原作は吉川英治であるが、脚本の大部分を担当した池端俊策の独自のエッセンスが加わっており、藤夜叉(足利尊氏の側室で「越前局」の名で古典『太平記』に登場する人物)や不知哉丸(尊氏の庶長子・足利直冬の幼名)など、吉川が創作した一部人名を使っていることを除けば、ほとんど池端のオリジナル脚本といって良い(琵琶法師の覚一や吉田兼好など、原作では重要な役回りを務める人物も大半は登場しない)。
細かい部分で史実と異なる描写や考証的におかしな所(佐々木道誉や長崎円喜など、法号で登場するにもかかわらず法体でない人物が多かったり、早世した尊氏の異母兄・高義の存在が全くなかったことにされていて、尊氏が貞氏の嫡長子として描かれていることなど)もあるが、強引な歴史解釈もなく脚本は丁寧で、ともすれば視聴者が混乱してしまうような、複雑怪奇な時代背景でありながら、最後まで見る側を飽きさせない内容になっていた。
また脚本の面白さに加えて、大河ドラマ史上最高と評される絶妙なキャスティングと、俳優陣の見事な演技も物語の面白さを増幅させている感がある。
個人的に印象的なキャステキングを挙げれば、まず筆頭は北条高時演じる「鶴ちゃん」こと片岡鶴太郎で、序盤から登場することもあってインパクトと言う点では高時の右に出るキャラクタはいないだろう。

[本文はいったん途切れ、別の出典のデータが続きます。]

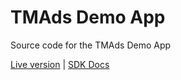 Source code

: # TMAds Demo App
Source code for the TMAds Demo App

[Live version](https://t.me/tmadstestbot/app) | 
[SDK Docs](https://tmads.xyz/help)
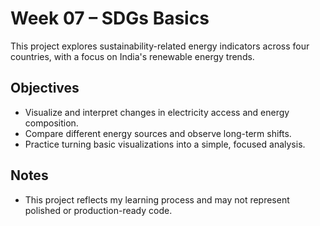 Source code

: # Week 07 – SDGs Basics

This project explores sustainability-related energy indicators across four countries, with a focus on India's renewable energy trends.

## Objectives

- Visualize and interpret changes in electricity access and energy composition.
- Compare different energy sources and observe long-term shifts.
- Practice turning basic visualizations into a simple, focused analysis.

## Notes

- This project reflects my learning process and may not represent polished or production-ready code.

彼が画面に出るだけでその場を全部持っていくと言うか、色々な意味で存在感がすさまじく、ある意味では前半部の主人公と言うべき感があった。
若き日の尊氏に影響与える人物として、対称的な形で登場するのがこの高時と後醍醐天皇であるが、片岡鶴太郎の「狂気」と、後醍醐天皇演じる片岡孝夫(現・十五代目片岡仁左衛門)の「高貴」な印象のコントラストも見事であった。
また陣内孝則の佐々木道(導)誉、近藤正臣の老獪な北畠親房、故・フランキー堺の「悪の総本山」的な長崎円喜などもはまり役で、他にも、最初は尊氏に仕える寡黙で従順な執事と言う「らしくない」キャラクタで登場するも、後半になって徐々に病んだ感じの「怪演」が出てくる高師直役の柄本明も流石である。
唯一ミスキャストを挙げれば、足利直義はもう少しクレヴァーで温厚なイメージなのだが、演じる高嶋政伸は少し直情径行過ぎたように思う(あくまで私の中での直義のイメージであるが)。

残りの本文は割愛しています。